By the numbers | June
  • Employment increased by a modest 2k in June (full time -38.2k/part time 40.2k), well short of the 20k rise anticipated. The decline in employment in May was revised to a smaller fall of -1.1k from -2.5k previously. 
  • The unemployment rate rose to 4.3% against expectations for it to hold at 4.1%. With underemployment also ticking up from 5.9% to 6%, total labour force underutilisation increased from 10% to 10.3%. 
  • Labour force participation returned to 67.1% from 67%, reversing its decline from last month. The employment to population ratio was steady at 64.2%. 
  • Hours worked fell sharply by 0.9% on the month, slowing annual growth from 3.1% to 1.8%.  




The details | June 

There are signs that employment is cooling, with a net 2k rise in June (FT -38.2k/PT 40.2k) coming on the back of a 1.1k fall in May. Employment figures have been hugely volatile this year, but today's report makes it soft outcomes in back-to-back months.


The overall picture on employment is still solid: employment increased by 86.4k for the June quarter - its strongest quarterly rise since Q3 last year - and gains in the period averaged out at a decent run rate of 28.8k per month. But with all the heavy lifting on employment having been done in April (85.5k), the slowdown in May-June is worth exploring. 

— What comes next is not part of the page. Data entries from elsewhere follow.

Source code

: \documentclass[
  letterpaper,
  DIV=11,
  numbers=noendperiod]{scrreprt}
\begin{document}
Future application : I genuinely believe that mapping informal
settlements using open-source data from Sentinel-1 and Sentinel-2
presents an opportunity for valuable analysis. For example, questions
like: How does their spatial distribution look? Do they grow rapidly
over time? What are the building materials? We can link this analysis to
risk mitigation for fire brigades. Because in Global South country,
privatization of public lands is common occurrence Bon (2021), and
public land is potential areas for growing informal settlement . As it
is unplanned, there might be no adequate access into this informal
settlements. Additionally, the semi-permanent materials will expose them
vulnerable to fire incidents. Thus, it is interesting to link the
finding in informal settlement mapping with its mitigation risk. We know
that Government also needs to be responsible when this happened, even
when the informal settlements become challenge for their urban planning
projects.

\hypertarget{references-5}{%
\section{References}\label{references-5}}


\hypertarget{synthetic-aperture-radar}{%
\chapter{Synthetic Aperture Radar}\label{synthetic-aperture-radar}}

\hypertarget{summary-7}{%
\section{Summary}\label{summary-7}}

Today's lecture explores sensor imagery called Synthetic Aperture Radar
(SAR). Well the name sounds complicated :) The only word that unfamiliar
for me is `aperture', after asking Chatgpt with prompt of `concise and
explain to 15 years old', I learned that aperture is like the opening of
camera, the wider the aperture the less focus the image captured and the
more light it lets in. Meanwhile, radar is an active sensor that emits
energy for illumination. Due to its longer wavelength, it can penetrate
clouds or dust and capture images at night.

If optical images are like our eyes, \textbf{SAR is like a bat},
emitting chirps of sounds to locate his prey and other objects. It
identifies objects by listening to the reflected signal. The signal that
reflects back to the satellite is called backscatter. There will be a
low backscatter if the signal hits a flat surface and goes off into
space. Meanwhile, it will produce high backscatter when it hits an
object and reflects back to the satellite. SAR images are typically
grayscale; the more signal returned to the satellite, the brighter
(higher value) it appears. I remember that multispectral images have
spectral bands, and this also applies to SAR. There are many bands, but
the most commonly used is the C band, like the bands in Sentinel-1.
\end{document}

Developments such as the announcement of the Trump Administration's tariff regime and the federal election domestically may have led to more caution around hiring than earlier thought. An alternative viewpoint is that hiring in the non-market (government) sector may be slowing, the segment that has kept employment well supported amid the slower growth backdrop in Australia - but the federal election may have also played a role here.  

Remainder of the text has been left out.